To address these challenges, this study proposes a Deep Neural Network Test Case Optimization Method based on Abductive Learning. This method integrates domain knowledge with logical reasoning to optimize the labeling of incorrectly predicted samples and utilizes abductively labeled data to retrain DNN models, thereby reducing both human effort and time requirements. Experiments were conducted on four deep learning test sets using four classical neural network models and compared against eight baseline methods. The proposed method achieved a fault detection rate of 96.77%, surpassing baseline methods by up to 13.46%. Furthermore, the labeling accuracy within the selected test case subset reached a maximum of 98.99%.
Instructions:
The MNIST dataset consists of simple grayscale images of handwritten digits, which are easy to preprocess and train.
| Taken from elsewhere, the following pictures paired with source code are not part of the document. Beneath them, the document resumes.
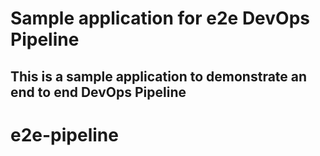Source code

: # Sample application for e2e DevOps Pipeline
## This is a sample application to demonstrate an end to end DevOps Pipeline


# e2e-pipeline
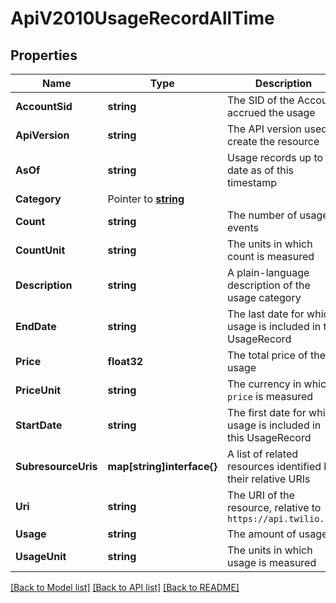 # ApiV2010UsageRecordAllTime

## Properties

Name | Type | Description | Notes
------------ | ------------- | ------------- | -------------
**AccountSid** | **string** | The SID of the Account accrued the usage |[optional] 
**ApiVersion** | **string** | The API version used to create the resource |[optional] 
**AsOf** | **string** | Usage records up to date as of this timestamp |[optional] 
**Category** | Pointer to [**string**](UsageRecordAllTimeEnumCategory.md) |  |
**Count** | **string** | The number of usage events |[optional] 
**CountUnit** | **string** | The units in which count is measured |[optional] 
**Description** | **string** | A plain-language description of the usage category |[optional] 
**EndDate** | **string** | The last date for which usage is included in the UsageRecord |[optional] 
**Price** | **float32** | The total price of the usage |[optional] 
**PriceUnit** | **string** | The currency in which `price` is measured |[optional] 
**StartDate** | **string** | The first date for which usage is included in this UsageRecord |[optional] 
**SubresourceUris** | **map[string]interface{}** | A list of related resources identified by their relative URIs |[optional] 
**Uri** | **string** | The URI of the resource, relative to `https://api.twilio.com` |[optional] 
**Usage** | **string** | The amount of usage |[optional] 
**UsageUnit** | **string** | The units in which usage is measured |[optional] 

[[Back to Model list]](../README.md#documentation-for-models) [[Back to API list]](../README.md#documentation-for-api-endpoints) [[Back to README]](../README.md)


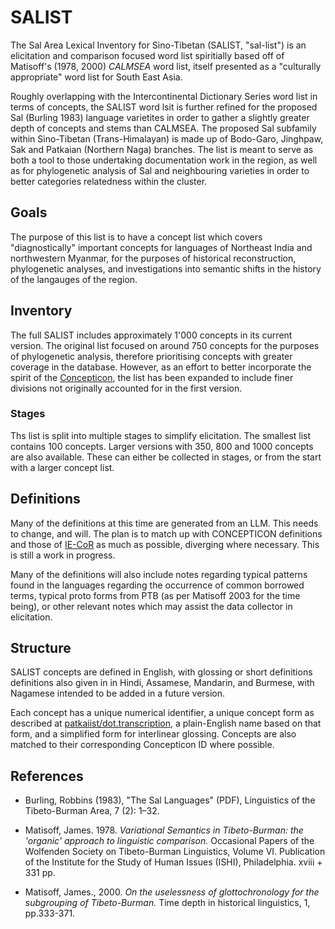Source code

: # SALIST

The Sal Area Lexical Inventory for Sino-Tibetan (SALIST, "sal-list") is an elicitation and comparison focused word list spiritially based off of Matisoff's (1978, 2000) _CALMSEA_ word list, itself presented as a "culturally appropriate" word list for South East Asia.

Roughly overlapping with the Intercontinental Dictionary Series word list in terms of concepts, the SALIST word lsit is further refined for the proposed Sal (Burling 1983) language varietites in order to gather a slightly greater depth of concepts and stems than CALMSEA. The proposed Sal subfamily within Sino-Tibetan (Trans-Himalayan) is made up of Bodo-Garo, Jinghpaw, Sak and Patkaian (Northern Naga) branches. The list is meant to serve as both a tool to those undertaking documentation work in the region, as well as for phylogenetic analysis of Sal and neighbouring varieties in order to better categories relatedness within the cluster.

## Goals

The purpose of this list is to have a concept list which covers "diagnostically" important concepts for languages of Northeast India and northwestern Myanmar, for the purposes of historical reconstruction, phylogenetic analyses, and investigations into semantic shifts in the history of the langauges of the region.

## Inventory

The full SALIST includes approximately 1'000 concepts in its current version. The original list focused on around 750 concepts for the purposes of phylogenetic analysis, therefore prioritising concepts with greater coverage in the database. However, as an effort to better incorporate the spirit of the [Concepticon](https://concepticon.clld.org/), the list has been expanded to include finer divisions not originally accounted for in the first version.

### Stages

Ths list is split into multiple stages to simplify elicitation. The smallest list contains 100 concepts. Larger versions with 350, 800 and 1000 concepts are also available. These can either be collected in stages, or from the start with a larger concept list.

## Definitions

Many of the definitions at this time are generated from an LLM. This needs to change, and will. The plan is to match up with CONCEPTICON definitions and those of [IE-CoR](https://iecor.clld.org/parameters) as much as possible, diverging where necessary. This is still a work in progress.

Many of the definitions will also include notes regarding typical patterns found in the languages regarding the occurrence of common borrowed terms, typical proto forms from PTB (as per Matisoff 2003 for the time being), or other relevant notes which may assist the data collector in elicitation.

## Structure

SALIST concepts are defined in English, with glossing or short definitions definitions also given in in Hindi, Assamese, Mandarin, and Burmese, with Nagamese intended to be added in a future version.

Each concept has a unique numerical identifier, a unique concept form as described at [patkaiist/dot.transcription](https://github.com/patkaiist/dot.transcription), a plain-English name based on that form, and a simplified form for interlinear glossing. Concepts are also matched to their corresponding Concepticon ID where possible.

## References 

- Burling, Robbins (1983), "The Sal Languages" (PDF), Linguistics of the Tibeto-Burman Area, 7 (2): 1–32.

- Matisoff, James. 1978. _Variational Semantics in Tibeto-Burman: the 'organic' approach to linguistic comparison._ Occasional Papers of the Wolfenden Society on Tibeto-Burman Linguistics, Volume VI. Publication of the Institute for the Study of Human Issues (ISHI), Philadelphia. xviii + 331 pp.

- Matisoff, James., 2000. _On the uselessness of glottochronology for the subgrouping of Tibeto-Burman._ Time depth in historical linguistics, 1, pp.333-371.

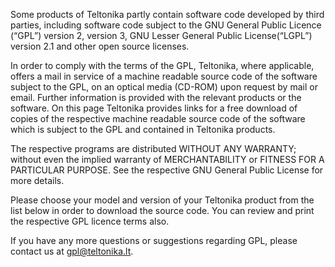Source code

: Some products of Teltonika partly contain software code developed by third parties, including software code subject to the GNU General Public Licence (“GPL”) version 2, version 3, GNU Lesser General Public License(“LGPL”) version 2.1 and other open source licenses.

In order to comply with the terms of the GPL, Teltonika, where applicable, offers a mail in service of a machine readable source code of the software subject to the GPL, on an optical media (CD-ROM) upon request by mail or email. Further information is provided with the relevant products or the software. On this page Teltonika provides links for a free download of copies of the respective machine readable source code of the software which is subject to the GPL and contained in Teltonika products.

The respective programs are distributed WITHOUT ANY WARRANTY; without even the implied warranty of MERCHANTABILITY or FITNESS FOR A PARTICULAR PURPOSE. See the respective GNU General Public License for more details.

Please choose your model and version of your Teltonika product from the list below in order to download the source code. You can review and print the respective GPL licence terms also.

If you have any more questions or suggestions regarding GPL, please contact us at gpl@teltonika.lt.
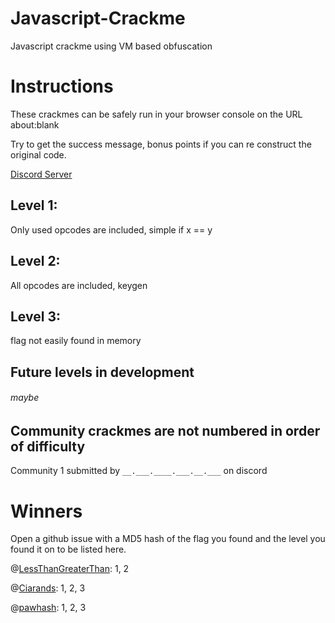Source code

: # Javascript-Crackme
Javascript crackme using VM based obfuscation

# Instructions
These crackmes can be safely run in your browser console on the URL about:blank

Try to get the success message, bonus points if you can re construct the original code.

[Discord Server](https://discord.gg/USJQjwD7AY)

## Level 1:
Only used opcodes are included, simple if x == y

## Level 2:
All opcodes are included, keygen

## Level 3:
flag not easily found in memory

## Future levels in development
###### maybe

## Community crackmes are not numbered in order of difficulty
Community 1 submitted by `__.___.____.___.__.___` on discord

# Winners
Open a github issue with a MD5 hash of the flag you found and the level you found it on to be listed here.

@[LessThanGreaterThan](https://github.com/LessThanGreaterThan): 1, 2

@[Ciarands](https://github.com/Ciarands): 1, 2, 3

@[pawhash](https://github.com/pawhash): 1, 2, 3
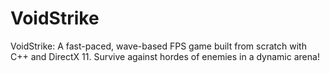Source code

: # VoidStrike
VoidStrike: A fast-paced, wave-based FPS game built from scratch with C++ and DirectX 11. Survive against hordes of enemies in a dynamic arena!
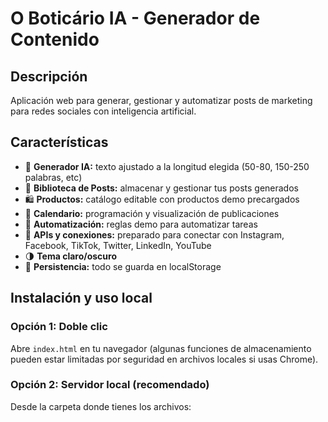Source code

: # O Boticário IA - Generador de Contenido

## Descripción
Aplicación web para generar, gestionar y automatizar posts de marketing para redes sociales con inteligencia artificial.

## Características
- 🤖 **Generador IA:** texto ajustado a la longitud elegida (50-80, 150-250 palabras, etc)
- 📝 **Biblioteca de Posts:** almacenar y gestionar tus posts generados
- 🛍️ **Productos:** catálogo editable con productos demo precargados
- 📅 **Calendario:** programación y visualización de publicaciones
- 🤖 **Automatización:** reglas demo para automatizar tareas
- 🔗 **APIs y conexiones:** preparado para conectar con Instagram, Facebook, TikTok, Twitter, LinkedIn, YouTube
- 🌗 **Tema claro/oscuro**
- 💾 **Persistencia:** todo se guarda en localStorage

## Instalación y uso local

### Opción 1: Doble clic
Abre `index.html` en tu navegador (algunas funciones de almacenamiento pueden estar limitadas por seguridad en archivos locales si usas Chrome).

### Opción 2: Servidor local (recomendado)
Desde la carpeta donde tienes los archivos:

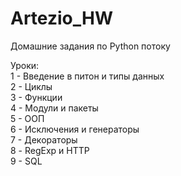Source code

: # Artezio_HW
Домашние задания по Python потоку

Уроки:\
1 - Введение в питон и типы данных\
2 - Циклы\
3 - Функции\
4 - Модули и пакеты\
5 - ООП\
6 - Исключения и генераторы\
7 - Декораторы\
8 - RegExp и HTTP\
9 - SQL
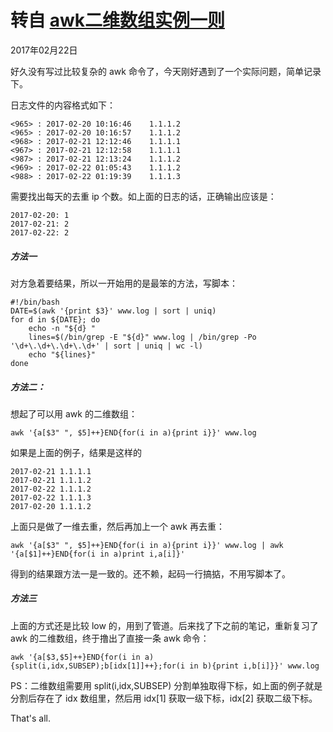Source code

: # 转自 [awk二维数组实例一则](https://zhengheng.me/2017/02/22/awk-two-dimension-array/)

2017年02月22日 

好久没有写过比较复杂的 awk 命令了，今天刚好遇到了一个实际问题，简单记录下。

日志文件的内容格式如下：

    <965> : 2017-02-20 10:16:46    1.1.1.2  
    <965> : 2017-02-20 10:16:57    1.1.1.2  
    <968> : 2017-02-21 12:12:46    1.1.1.1  
    <967> : 2017-02-21 12:12:58    1.1.1.1  
    <987> : 2017-02-21 12:13:24    1.1.1.2  
    <969> : 2017-02-22 01:05:43    1.1.1.2  
    <988> : 2017-02-22 01:19:39    1.1.1.3  
    

需要找出每天的去重 ip 个数。如上面的日志的话，正确输出应该是：

    2017-02-20: 1  
    2017-02-21: 2  
    2017-02-22: 2  
    

##### 方法一

对方急着要结果，所以一开始用的是最笨的方法，写脚本：

    #!/bin/bash
    DATE=$(awk '{print $3}' www.log | sort | uniq)  
    for d in ${DATE}; do  
        echo -n "${d} "
        lines=$(/bin/grep -E "${d}" www.log | /bin/grep -Po '\d+\.\d+\.\d+\.\d+' | sort | uniq | wc -l)
        echo "${lines}"
    done  
    

##### 方法二：

想起了可以用 awk 的二维数组：

    awk '{a[$3" ", $5]++}END{for(i in a){print i}}' www.log  
    

如果是上面的例子，结果是这样的

    2017-02-21 1.1.1.1  
    2017-02-21 1.1.1.2  
    2017-02-22 1.1.1.2  
    2017-02-22 1.1.1.3  
    2017-02-20 1.1.1.2  
    

上面只是做了一维去重，然后再加上一个 awk 再去重：

    awk '{a[$3" ", $5]++}END{for(i in a){print i}}' www.log | awk '{a[$1]++}END{for(i in a)print i,a[i]}'  
    

得到的结果跟方法一是一致的。还不赖，起码一行搞掂，不用写脚本了。

##### 方法三

上面的方式还是比较 low 的，用到了管道。后来找了下之前的笔记，重新复习了 awk 的二维数组，终于撸出了直接一条 awk 命令：

    awk '{a[$3,$5]++}END{for(i in a){split(i,idx,SUBSEP);b[idx[1]]++};for(i in b){print i,b[i]}}' www.log  
    

PS：二维数组需要用 split(i,idx,SUBSEP) 分割单独取得下标，如上面的例子就是分割后存在了 idx 数组里，然后用 idx[1] 获取一级下标，idx[2] 获取二级下标。

That's all.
It is frequently employed to benchmark the performance of machine learning and DNN models. The Fashion dataset comprise ten categories of fashion items, offering richer visual features that facilitate a more rigorous assessment of classification performance. The SVHN dataset contains images of house number extracted from street views imagery. The presence of complex backgrounds and significant noise makes this dataset particularly challenging for digit recognition tasks. The CIFAR10 dataset includes ten object categories, each containing 6,000 images, providing a well-balanced dataset for both training and testing phases.